The Evolution of Apartment Design Pros Say the Pandemic May Speed Up Embrace of Built-In Tech

The Evolution of Apartment Design

According to a new Harris Poll, nearly one third of Americans are considering moving to a less densely populated area due to the coronavirus. They’re prioritizing larger apartments with enough room for home offices and access to private outdoor space more than ever before. What might that mean for New York City, long known for ‘compact’ (to put it charitably) apartments, crowded social spaces, and the often-frenetic energy that goes with that kind of lifestyle? Likely a change in design for new units going forward, and perhaps a shift to the roomier outer boroughs, where land and development costs are lower and apartments can be designed with different space allocation in mind. Developers are sure to be taking note of this. 

Rethinking Space

According to pros we spoke with, developers, architects, and designers are looking at five potential areas where they might adapt new approaches to residential spaces: wellness, flexibility, hygiene, convenience, and technology. As an example of this, Adam Ginsburg, co-chairman of residential development company GDC Properties based in Hawthorne, New York, cites Townhouse on the Park, a newly-finished GDC project in Long Island City. Though this particular property is a rental, Ginsburg - whose company develops both rental and for-sale properties - notes that condos and co-ops are considering nearly all the same factors.
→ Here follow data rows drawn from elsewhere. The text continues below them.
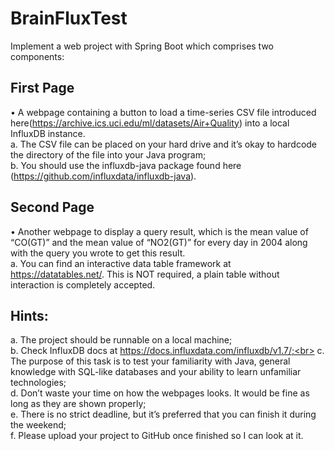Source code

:# BrainFluxTest

Implement a web project with Spring Boot which comprises two components:

## First Page
  •	A webpage containing a button to load a time-series CSV file introduced here(https://archive.ics.uci.edu/ml/datasets/Air+Quality) into a local InfluxDB instance. <br>
  a.	The CSV file can be placed on your hard drive and it’s okay to hardcode the directory of the file into your Java program; <br>
  b.	You should use the influxdb-java package found here (https://github.com/influxdata/influxdb-java).<br>

## Second Page
  •	Another webpage to display a query result, which is the mean value of “CO(GT)” and the mean value of “NO2(GT)” for every day in 2004 along with the query you wrote to get this result.<br>
  a.	You can find an interactive data table framework at https://datatables.net/. This is NOT required, a plain table without interaction is completely accepted.<br>


## Hints:
  a.	The project should be runnable on a local machine;<br>
  b.	Check InfluxDB docs at https://docs.influxdata.com/influxdb/v1.7/;<br>
  c.	The purpose of this task is to test your familiarity with Java, general knowledge with SQL-like databases and your ability to learn unfamiliar technologies;<br>
  d.	Don’t waste your time on how the webpages looks. It would be fine as long as they are shown properly;<br>
  e.	There is no strict deadline, but it’s preferred that you can finish it during the weekend;<br>
  f.	Please upload your project to GitHub once finished so I can look at it.
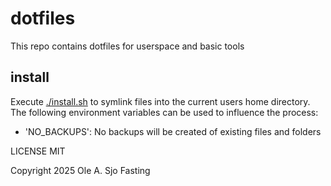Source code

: # dotfiles

This repo contains dotfiles for userspace and basic tools

## install

Execute [./install.sh](/install.sh) to symlink files into the current users home directory. The following environment variables can be used to influence the process:

* 'NO_BACKUPS': No backups will be created of existing files and folders

LICENSE MIT

Copyright 2025 Ole A. Sjo Fasting
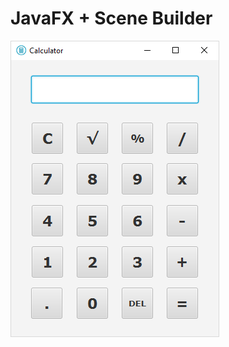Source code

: # JavaFX + Scene Builder
![Calculator](https://github.com/ethorus/Calc_JvFX_ScBldr/raw/master/resources/images/calculator.png)
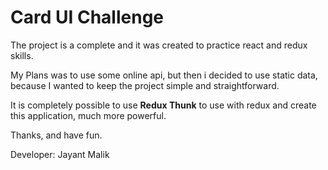 # Card UI Challenge
The project is a complete and it was created to practice react and redux skills.

My Plans was to use some online api, but then i decided to use static data, because I wanted to keep the project simple and straightforward.

It is completely possible to use **Redux Thunk** to use with redux and create this application, much more powerful.

Thanks, and have fun.

Developer: Jayant Malik
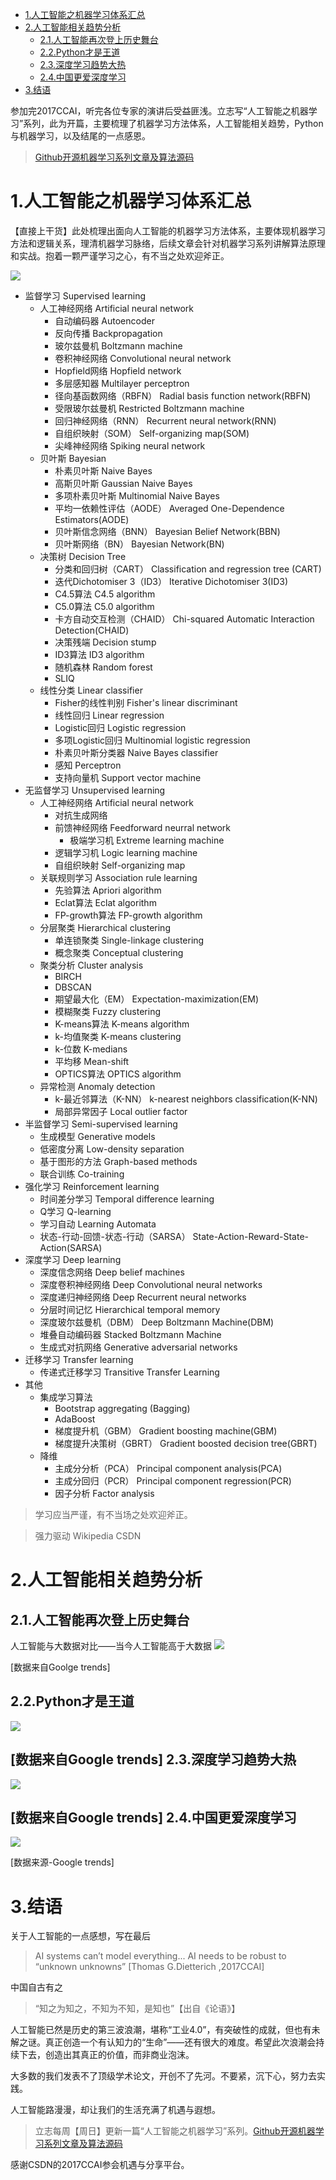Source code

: - [1.人工智能之机器学习体系汇总](#1.人工智能之机器学习体系汇总)
- [2.人工智能相关趋势分析](#2.人工智能相关趋势分析)
  - [2.1.人工智能再次登上历史舞台](#2.1.人工智能再次登上历史舞台)
  - [2.2.Python才是王道](#2.2.Python才是王道)
  - [2.3.深度学习趋势大热](#2.3.深度学习趋势大热)
  - [2.4.中国更爱深度学习](#2.4.中国更爱深度学习)
- [3.结语](#3.结语)

参加完2017CCAI，听完各位专家的演讲后受益匪浅。立志写“人工智能之机器学习”系列，此为开篇，主要梳理了机器学习方法体系，人工智能相关趋势，Python与机器学习，以及结尾的一点感恩。

>[Github开源机器学习系列文章及算法源码](https://github.com/wangxiaoleiAI/machine-learn[Github开源文章及算法源码](https://github.com/wangxiaoleiAI/machine-learning)ing)

1.人工智能之机器学习体系汇总
====
【直接上干货】此处梳理出面向人工智能的机器学习方法体系，主要体现机器学习方法和逻辑关系，理清机器学习脉络，后续文章会针对机器学习系列讲解算法原理和实战。抱着一颗严谨学习之心，有不当之处欢迎斧正。

![](./pic/01/01-ml-all.png)

- 监督学习 Supervised learning
	- 人工神经网络 Artificial neural network
		- 自动编码器 Autoencoder
		- 反向传播 Backpropagation
		- 玻尔兹曼机 Boltzmann machine
		- 卷积神经网络 Convolutional neural network
		- Hopfield网络 Hopfield network
		- 多层感知器 Multilayer perceptron
		- 径向基函数网络（RBFN） Radial basis function network(RBFN)
		- 受限玻尔兹曼机 Restricted Boltzmann machine
		- 回归神经网络（RNN） Recurrent neural network(RNN)
		- 自组织映射（SOM） Self-organizing map(SOM)
		- 尖峰神经网络 Spiking neural network
	- 贝叶斯 Bayesian
		- 朴素贝叶斯 Naive Bayes
		- 高斯贝叶斯 Gaussian Naive Bayes
		- 多项朴素贝叶斯 Multinomial Naive Bayes
		- 平均一依赖性评估（AODE） Averaged One-Dependence Estimators(AODE)
		- 贝叶斯信念网络（BNN） Bayesian Belief Network(BBN)
		- 贝叶斯网络（BN） Bayesian Network(BN)
	- 决策树 Decision Tree
		- 分类和回归树（CART） Classification and regression tree (CART)
		- 迭代Dichotomiser 3（ID3） Iterative Dichotomiser 3(ID3)
		- C4.5算法 C4.5 algorithm
		- C5.0算法 C5.0 algorithm
		- 卡方自动交互检测（CHAID） Chi-squared Automatic Interaction Detection(CHAID)
		- 决策残端 Decision stump
		- ID3算法 ID3 algorithm
		- 随机森林 Random forest
		- SLIQ
	- 线性分类 Linear classifier
		- Fisher的线性判别 Fisher's linear discriminant
		- 线性回归 Linear regression
		- Logistic回归 Logistic regression
		- 多项Logistic回归 Multinomial logistic regression
		- 朴素贝叶斯分类器 Naive Bayes classifier
		- 感知 Perceptron
		- 支持向量机 Support vector machine
- 无监督学习 Unsupervised learning
	- 人工神经网络 Artificial neural network
		- 对抗生成网络
		- 前馈神经网络 Feedforward neurral network
			- 极端学习机 Extreme learning machine
		- 逻辑学习机 Logic learning machine
		- 自组织映射 Self-organizing map
	- 关联规则学习 Association rule learning
		- 先验算法 Apriori algorithm
		- Eclat算法 Eclat algorithm
		- FP-growth算法 FP-growth algorithm
	- 分层聚类 Hierarchical clustering
		- 单连锁聚类 Single-linkage clustering
		- 概念聚类 Conceptual clustering
	- 聚类分析 Cluster analysis
		- BIRCH
		- DBSCAN
		- 期望最大化（EM） Expectation-maximization(EM)
		- 模糊聚类 Fuzzy clustering
		- K-means算法 K-means algorithm
		- k-均值聚类 K-means clustering
		- k-位数 K-medians
		- 平均移 Mean-shift
		- OPTICS算法 OPTICS algorithm
	- 异常检测 Anomaly detection
		- k-最近邻算法（K-NN） k-nearest neighbors classification(K-NN)
		- 局部异常因子 Local outlier factor
- 半监督学习 Semi-supervised learning
	- 生成模型 Generative models
	- 低密度分离 Low-density separation
	- 基于图形的方法 Graph-based methods
	- 联合训练 Co-training
- 强化学习 Reinforcement learning
	- 时间差分学习 Temporal difference learning
	- Q学习 Q-learning
	- 学习自动 Learning Automata
	- 状态-行动-回馈-状态-行动（SARSA） State-Action-Reward-State-Action(SARSA)
- 深度学习 Deep learning
	- 深度信念网络 Deep belief machines
	- 深度卷积神经网络 Deep Convolutional neural networks
	- 深度递归神经网络 Deep Recurrent neural networks
	- 分层时间记忆 Hierarchical temporal memory
	- 深度玻尔兹曼机（DBM） Deep Boltzmann Machine(DBM)
	- 堆叠自动编码器 Stacked Boltzmann Machine
	- 生成式对抗网络 Generative adversarial networks
- 迁移学习 Transfer learning
	- 传递式迁移学习 Transitive Transfer Learning
- 其他
	- 集成学习算法
		- Bootstrap aggregating (Bagging)
		- AdaBoost
		- 梯度提升机（GBM） Gradient boosting machine(GBM)
		- 梯度提升决策树（GBRT） Gradient boosted decision tree(GBRT)
	- 降维
		- 主成分分析（PCA） Principal component analysis(PCA)
		- 主成分回归（PCR） Principal component regression(PCR)
		- 因子分析 Factor analysis

>学习应当严谨，有不当场之处欢迎斧正。

>强力驱动 Wikipedia CSDN

2.人工智能相关趋势分析
===
2.1.人工智能再次登上历史舞台
-----------

人工智能与大数据对比——当今人工智能高于大数据
![](./pic/01/01-b-m.png)

[数据来自Goolge trends]

2.2.Python才是王道
------------
![](./pic/01/01-python.png)

[数据来自Google trends]
2.3.深度学习趋势大热
---------
![](./pic/01/01-ml-dl.png)

[数据来自Google trends]
2.4.中国更爱深度学习
----------
![](./pic/01/01-ch-dl.png)

[数据来源-Google trends]

3.结语
======
关于人工智能的一点感想，写在最后

> AI systems can’t model everything... AI needs to be robust to “unknown unknowns”  [Thomas G.Dietterich ,2017CCAI]

中国自古有之

>“知之为知之，不知为不知，是知也”【出自《论语》】

人工智能已然是历史的第三波浪潮，堪称“工业4.0”，有突破性的成就，但也有未解之谜。真正创造一个有认知力的“生命”——还有很大的难度。希望此次浪潮会持续下去，创造出其真正的价值，而非商业泡沫。

大多数的我们发表不了顶级学术论文，开创不了先河。不要紧，沉下心，努力去实践。

人工智能路漫漫，却让我们的生活充满了机遇与遐想。


>立志每周【周日】更新一篇“人工智能之机器学习”系列。[Github开源机器学习系列文章及算法源码](https://github.com/wangxiaoleiAI/machine-learning)

感谢CSDN的2017CCAI参会机遇与分享平台。
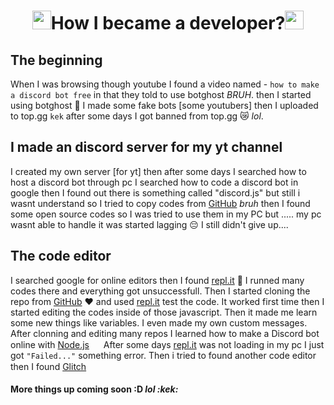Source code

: <h1 align="center"><img src="https://cdn.discordapp.com/emojis/710970919736311942.png?v=1" width="30px">How I became a developer?<img src="https://cdn.discordapp.com/emojis/710970919736311942.png?v=1" width="30px"></h1>

## The beginning
When I was browsing though youtube I found a video named - `how to make a discord bot free` in that they told to use botghost *BRUH*. then I started using botghost :eyes: I made some fake bots [some youtubers] then I uploaded to top.gg `kek` after some days I got banned from top.gg 😿 *lol*.

## I made an discord server for my yt channel
I created my own server [for yt] then after some days I searched how to host a discord bot through pc I searched how to code a discord bot in google then I found out there is something called "discord.js" but still i wasnt understand so I tried to copy codes from [GitHub](https://github.com) *bruh* then I found some open source codes so I was tried to use them in my PC but ..... my pc wasnt able to handle it was started lagging :pensive: I still didn't give up....

## The code editor
I searched google for online editors then I found [repl.it](https://repl.it) :partying_face: I runned many codes there and everything got unsuccessfull. Then I started cloning the repo from [GitHub](https://github.com) :heart: and used [repl.it](https://repl.it) test the code. It worked first time then I started editing the codes inside of those javascript. Then it made me learn some new things like variables. I even made my own custom messages. After clonning and editing many repos I learned how to make a Discord bot online with [Node.js](https://nodejs.org/) <img src="https://www.phpexperttechnologies.com/cp-admin/dynamic_folder/blog_image/5d8c88533f72cnode-js-new.png" width="15px"> After some days [repl.it](https://repl.it) was not loading in my pc I just got `"Failed..."` something error. Then i tried to found another code editor then I found [Glitch](https://glitch.com) <img src="https://cdn.glitch.com/e200ca48-8caa-472f-b105-1ab0ed3d605d%2Fglitch-fish-big.png?v=1534344540198" width="15px">

#### More things up coming soon :D *lol :kek:*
Interestingly, Ginsburg notes, “It’s true that many of the features Townhouse on the Park offers are highly desirable in the current environment - but the truth is these were baked into our plans before COVID-19 had infected a single human being.”  


Health and fitness are a major consideration for everyone today. With the advent of COVID-19, the traditional approach to fitness - usually a gym membership or working out in a semi-private, in-building gym - has become problematic. Townhouse on the Park has managed to side-step that to some degree by equipping each unit with a cutting-edge MIRROR home gym system. Providing in-unit fitness capability in each residence empowers individuals to control both their potential exposure to health risks and their schedules more precisely. Of course, designers and architects must consider allocation of space and usage when contemplating whether to include in-unit fitness capability development floor plans.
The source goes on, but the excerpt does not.